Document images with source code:
====

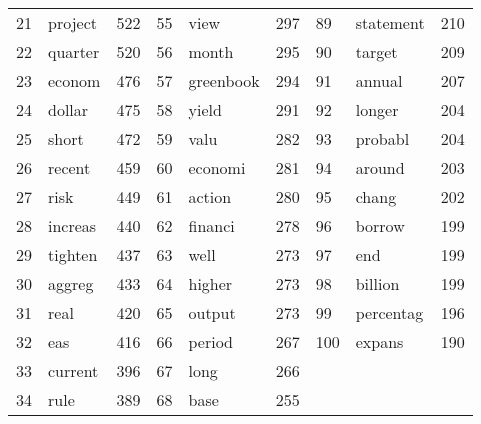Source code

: \begin{tabular}{rlrrlrlll}
 21 &   project &   522 &  55 &       view &   297 &   89 &  statement &   210 \\
 22 &   quarter &   520 &  56 &      month &   295 &   90 &     target &   209 \\
 23 &    econom &   476 &  57 &  greenbook &   294 &   91 &     annual &   207 \\
 24 &    dollar &   475 &  58 &      yield &   291 &   92 &     longer &   204 \\
 25 &     short &   472 &  59 &       valu &   282 &   93 &    probabl &   204 \\
 26 &    recent &   459 &  60 &    economi &   281 &   94 &     around &   203 \\
 27 &      risk &   449 &  61 &     action &   280 &   95 &      chang &   202 \\
 28 &   increas &   440 &  62 &    financi &   278 &   96 &     borrow &   199 \\
 29 &   tighten &   437 &  63 &       well &   273 &   97 &        end &   199 \\
 30 &    aggreg &   433 &  64 &     higher &   273 &   98 &    billion &   199 \\
 31 &      real &   420 &  65 &     output &   273 &   99 &  percentag &   196 \\
 32 &       eas &   416 &  66 &     period &   267 &  100 &     expans &   190 \\
 33 &   current &   396 &  67 &       long &   266 &      &            &       \\
 34 &      rule &   389 &  68 &       base &   255 &      &            &       \\
\bottomrule
\end{tabular}

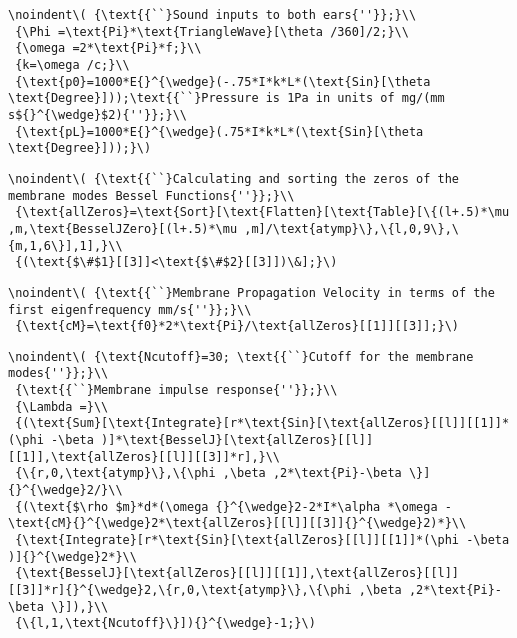 \begin{appendix}
\begin{verbatim}
\noindent\( {\text{{``}Sound inputs to both ears{''}};}\\
 {\Phi =\text{Pi}*\text{TriangleWave}[\theta /360]/2;}\\
 {\omega =2*\text{Pi}*f;}\\
 {k=\omega /c;}\\
 {\text{p0}=1000*E{}^{\wedge}(-.75*I*k*L*(\text{Sin}[\theta  \text{Degree}]));\text{{``}Pressure is 1Pa in units of mg/(mm s${}^{\wedge}$2){''}};}\\
 {\text{pL}=1000*E{}^{\wedge}(.75*I*k*L*(\text{Sin}[\theta  \text{Degree}]));}\)
\end{verbatim}

\begin{verbatim}
\noindent\( {\text{{``}Calculating and sorting the zeros of the membrane modes Bessel Functions{''}};}\\
 {\text{allZeros}=\text{Sort}[\text{Flatten}[\text{Table}[\{(l+.5)*\mu ,m,\text{BesselJZero}[(l+.5)*\mu ,m]/\text{atymp}\},\{l,0,9\},\{m,1,6\}],1],}\\
 {(\text{$\#$1}[[3]]<\text{$\#$2}[[3]])\&];}\)
\end{verbatim}

\begin{verbatim}
\noindent\( {\text{{``}Membrane Propagation Velocity in terms of the first eigenfrequency mm/s{''}};}\\
 {\text{cM}=\text{f0}*2*\text{Pi}/\text{allZeros}[[1]][[3]];}\)
\end{verbatim}

\begin{verbatim}
\noindent\( {\text{Ncutoff}=30; \text{{``}Cutoff for the membrane modes{''}};}\\
 {\text{{``}Membrane impulse response{''}};}\\
 {\Lambda =}\\
 {(\text{Sum}[\text{Integrate}[r*\text{Sin}[\text{allZeros}[[l]][[1]]*(\phi -\beta )]*\text{BesselJ}[\text{allZeros}[[l]][[1]],\text{allZeros}[[l]][[3]]*r],}\\
 {\{r,0,\text{atymp}\},\{\phi ,\beta ,2*\text{Pi}-\beta \}]{}^{\wedge}2/}\\
 {(\text{$\rho $m}*d*(\omega {}^{\wedge}2-2*I*\alpha *\omega -\text{cM}{}^{\wedge}2*\text{allZeros}[[l]][[3]]{}^{\wedge}2)*}\\
 {\text{Integrate}[r*\text{Sin}[\text{allZeros}[[l]][[1]]*(\phi -\beta )]{}^{\wedge}2*}\\
 {\text{BesselJ}[\text{allZeros}[[l]][[1]],\text{allZeros}[[l]][[3]]*r]{}^{\wedge}2,\{r,0,\text{atymp}\},\{\phi ,\beta ,2*\text{Pi}-\beta \}]),}\\
 {\{l,1,\text{Ncutoff}\}]){}^{\wedge}-1;}\)
\end{verbatim}


\end{appendix}
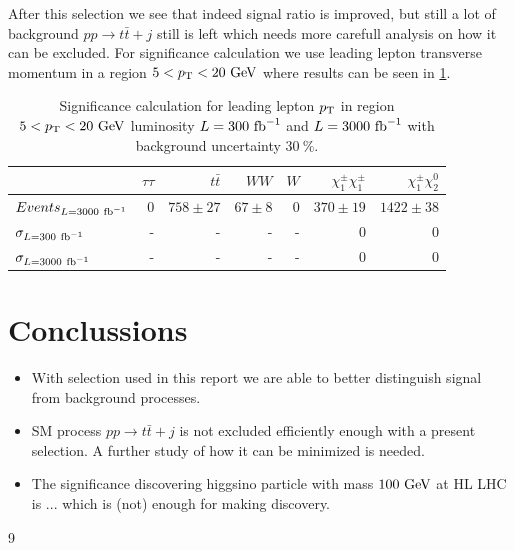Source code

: \documentclass[tightenline,notitlepage,nofootinbib]{revtex4-1}
\begin{document}
After this selection we see that indeed signal ratio is improved, but still a lot of background $pp \to t \bar t + j$ still is left which needs more carefull analysis on how it can be excluded. For significance calculation we use leading lepton transverse momentum in a region $5<p_{\rm T}<20~\rm{GeV}$ where results can be seen in \cref{tab:select}.
\begin{table}[!ht]
  \setlength{\tabcolsep}{12pt}
  \centering
  \begin{tabular}{l|rrrrrr}
    & $\tau \tau$ & $t \bar t$ & $WW$ & $W$ & $\chi_1^{\pm} \chi_1^{\pm}$ &  $\chi_1^{\pm} \chi_2^0$ \\
    \hline
    $Events_{L=3000~\rm{fb}^{-1}}$  & 0 & $758 \pm 27$ & $67 \pm 8$ & 0 & $370 \pm 19$ & $1422 \pm 38$ \\
    $\sigma_{L=300~\rm{fb}^{-1}}$ & - & - & - & - & 0 & 0 \\
    $\sigma_{L=3000~\rm{fb}^{-1}}$ & - & - & - & - & 0 & 0 
  \end{tabular}
  \caption{Significance calculation for leading lepton $p_{\rm T}$ in region $5<p_{\rm T}<20~\rm{GeV}$ luminosity $L=300~\rm{fb}^{-1}$ and $L=3000~\rm{fb}^{-1}$ with background uncertainty $30~\%$.
  }
  \label{tab:select}
\end{table}

\section{Conclussions}

\begin{itemize}
\item With selection used in this report we are able to better distinguish signal from background processes.  
\item SM process $pp \to t \bar t + j$ is not excluded efficiently enough with a present selection. A further study of how it can be minimized is needed. 
\item The significance discovering higgsino particle with mass $100~\rm{GeV}$ at HL LHC is ... which is (not) enough for making discovery. 
\end{itemize}

%
{9}
%
  
\end{document}
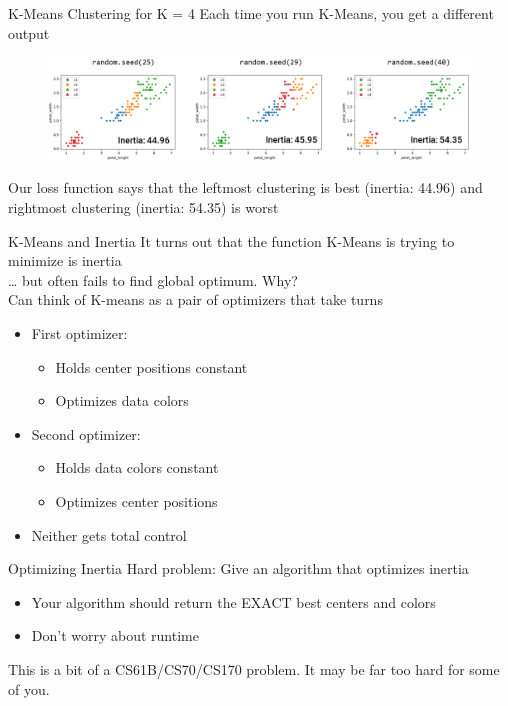 \documentclass[aspectratio=169]{../latex_main/tntbeamer}  %
\begin{document}
	
	
	\begin{frame}{K-Means Clustering for K = 4}
	    Each time you run K-Means, you get a different output
	    \begin{figure}
	        \centering
	        \includegraphics[scale=.4]{Bild24}
	    \end{figure}
	   Our loss function says that the leftmost clustering is best (inertia: 44.96) and rightmost clustering (inertia: 54.35) is worst

	\end{frame}
	
	
	\begin{frame}{K-Means and Inertia}
	    It turns out that the function K-Means is trying to minimize is inertia\\
… but often fails to find global optimum. Why?\\
Can think of K-means as a pair of optimizers that take turns
    \begin{itemize}
        \item First optimizer:
        \begin{itemize}
            \item Holds center positions constant
            \item Optimizes data colors
        \end{itemize}
        \item Second optimizer:
        \begin{itemize}
            \item Holds data colors constant
            \item Optimizes center positions
        \end{itemize}
        \item Neither gets total control 
    \end{itemize}
	\end{frame}
	
	
	
	\begin{frame}{Optimizing Inertia}
	    Hard problem: Give an algorithm that optimizes inertia
	    \begin{itemize}
	        \item Your algorithm should return the EXACT best centers and colors
	        \item Don’t worry about runtime
	    \end{itemize}
	    This is a bit of a CS61B/CS70/CS170 problem. It may be far too hard for some of you.
	\end{frame}
	
\end{document}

====

Task statement:
Please reproduce each entry above word for word and keep the pictures out of the copy.

Exercise response:
Source code

: \begin{tabular}{rlrrlrlll}
 21 &   project &   522 &  55 &       view &   297 &   89 &  statement &   210 \\
 22 &   quarter &   520 &  56 &      month &   295 &   90 &     target &   209 \\
 23 &    econom &   476 &  57 &  greenbook &   294 &   91 &     annual &   207 \\
 24 &    dollar &   475 &  58 &      yield &   291 &   92 &     longer &   204 \\
 25 &     short &   472 &  59 &       valu &   282 &   93 &    probabl &   204 \\
 26 &    recent &   459 &  60 &    economi &   281 &   94 &     around &   203 \\
 27 &      risk &   449 &  61 &     action &   280 &   95 &      chang &   202 \\
 28 &   increas &   440 &  62 &    financi &   278 &   96 &     borrow &   199 \\
 29 &   tighten &   437 &  63 &       well &   273 &   97 &        end &   199 \\
 30 &    aggreg &   433 &  64 &     higher &   273 &   98 &    billion &   199 \\
 31 &      real &   420 &  65 &     output &   273 &   99 &  percentag &   196 \\
 32 &       eas &   416 &  66 &     period &   267 &  100 &     expans &   190 \\
 33 &   current &   396 &  67 &       long &   266 &      &            &       \\
 34 &      rule &   389 &  68 &       base &   255 &      &            &       \\
\bottomrule
\end{tabular}

 \begin{appendix}
\begin{verbatim}
\noindent\( {\text{{``}Sound inputs to both ears{''}};}\\
 {\Phi =\text{Pi}*\text{TriangleWave}[\theta /360]/2;}\\
 {\omega =2*\text{Pi}*f;}\\
 {k=\omega /c;}\\
 {\text{p0}=1000*E{}^{\wedge}(-.75*I*k*L*(\text{Sin}[\theta  \text{Degree}]));\text{{``}Pressure is 1Pa in units of mg/(mm s${}^{\wedge}$2){''}};}\\
 {\text{pL}=1000*E{}^{\wedge}(.75*I*k*L*(\text{Sin}[\theta  \text{Degree}]));}\)
\end{verbatim}

\begin{verbatim}
\noindent\( {\text{{``}Calculating and sorting the zeros of the membrane modes Bessel Functions{''}};}\\
 {\text{allZeros}=\text{Sort}[\text{Flatten}[\text{Table}[\{(l+.5)*\mu ,m,\text{BesselJZero}[(l+.5)*\mu ,m]/\text{atymp}\},\{l,0,9\},\{m,1,6\}],1],}\\
 {(\text{$\#$1}[[3]]<\text{$\#$2}[[3]])\&];}\)
\end{verbatim}

\begin{verbatim}
\noindent\( {\text{{``}Membrane Propagation Velocity in terms of the first eigenfrequency mm/s{''}};}\\
 {\text{cM}=\text{f0}*2*\text{Pi}/\text{allZeros}[[1]][[3]];}\)
\end{verbatim}

\begin{verbatim}
\noindent\( {\text{Ncutoff}=30; \text{{``}Cutoff for the membrane modes{''}};}\\
 {\text{{``}Membrane impulse response{''}};}\\
 {\Lambda =}\\
 {(\text{Sum}[\text{Integrate}[r*\text{Sin}[\text{allZeros}[[l]][[1]]*(\phi -\beta )]*\text{BesselJ}[\text{allZeros}[[l]][[1]],\text{allZeros}[[l]][[3]]*r],}\\
 {\{r,0,\text{atymp}\},\{\phi ,\beta ,2*\text{Pi}-\beta \}]{}^{\wedge}2/}\\
 {(\text{$\rho $m}*d*(\omega {}^{\wedge}2-2*I*\alpha *\omega -\text{cM}{}^{\wedge}2*\text{allZeros}[[l]][[3]]{}^{\wedge}2)*}\\
 {\text{Integrate}[r*\text{Sin}[\text{allZeros}[[l]][[1]]*(\phi -\beta )]{}^{\wedge}2*}\\
 {\text{BesselJ}[\text{allZeros}[[l]][[1]],\text{allZeros}[[l]][[3]]*r]{}^{\wedge}2,\{r,0,\text{atymp}\},\{\phi ,\beta ,2*\text{Pi}-\beta \}]),}\\
 {\{l,1,\text{Ncutoff}\}]){}^{\wedge}-1;}\)
\end{verbatim}


\end{appendix}
Source code

: \documentclass[tightenline,notitlepage,nofootinbib]{revtex4-1}
\begin{document}
After this selection we see that indeed signal ratio is improved, but still a lot of background $pp \to t \bar t + j$ still is left which needs more carefull analysis on how it can be excluded. For significance calculation we use leading lepton transverse momentum in a region $5<p_{\rm T}<20~\rm{GeV}$ where results can be seen in \cref{tab:select}.
\begin{table}[!ht]
  \setlength{\tabcolsep}{12pt}
  \centering
  \begin{tabular}{l|rrrrrr}
    & $\tau \tau$ & $t \bar t$ & $WW$ & $W$ & $\chi_1^{\pm} \chi_1^{\pm}$ &  $\chi_1^{\pm} \chi_2^0$ \\
    \hline
    $Events_{L=3000~\rm{fb}^{-1}}$  & 0 & $758 \pm 27$ & $67 \pm 8$ & 0 & $370 \pm 19$ & $1422 \pm 38$ \\
    $\sigma_{L=300~\rm{fb}^{-1}}$ & - & - & - & - & 0 & 0 \\
    $\sigma_{L=3000~\rm{fb}^{-1}}$ & - & - & - & - & 0 & 0 
  \end{tabular}
  \caption{Significance calculation for leading lepton $p_{\rm T}$ in region $5<p_{\rm T}<20~\rm{GeV}$ luminosity $L=300~\rm{fb}^{-1}$ and $L=3000~\rm{fb}^{-1}$ with background uncertainty $30~\%$.
  }
  \label{tab:select}
\end{table}

\section{Conclussions}

\begin{itemize}
\item With selection used in this report we are able to better distinguish signal from background processes.  
\item SM process $pp \to t \bar t + j$ is not excluded efficiently enough with a present selection. A further study of how it can be minimized is needed. 
\item The significance discovering higgsino particle with mass $100~\rm{GeV}$ at HL LHC is ... which is (not) enough for making discovery. 
\end{itemize}

%
{9}
%
  
\end{document}
 \documentclass[aspectratio=169]{../latex_main/tntbeamer}  %
\begin{document}
	
	
	\begin{frame}{K-Means Clustering for K = 4}
	    Each time you run K-Means, you get a different output
	    \begin{figure}
	        \centering
	        \includegraphics[scale=.4]{Bild24}
	    \end{figure}
	   Our loss function says that the leftmost clustering is best (inertia: 44.96) and rightmost clustering (inertia: 54.35) is worst

	\end{frame}
	
	
	\begin{frame}{K-Means and Inertia}
	    It turns out that the function K-Means is trying to minimize is inertia\\
… but often fails to find global optimum. Why?\\
Can think of K-means as a pair of optimizers that take turns
    \begin{itemize}
        \item First optimizer:
        \begin{itemize}
            \item Holds center positions constant
            \item Optimizes data colors
        \end{itemize}
        \item Second optimizer:
        \begin{itemize}
            \item Holds data colors constant
            \item Optimizes center positions
        \end{itemize}
        \item Neither gets total control 
    \end{itemize}
	\end{frame}
	
	
	
	\begin{frame}{Optimizing Inertia}
	    Hard problem: Give an algorithm that optimizes inertia
	    \begin{itemize}
	        \item Your algorithm should return the EXACT best centers and colors
	        \item Don’t worry about runtime
	    \end{itemize}
	    This is a bit of a CS61B/CS70/CS170 problem. It may be far too hard for some of you.
	\end{frame}
	
\end{document}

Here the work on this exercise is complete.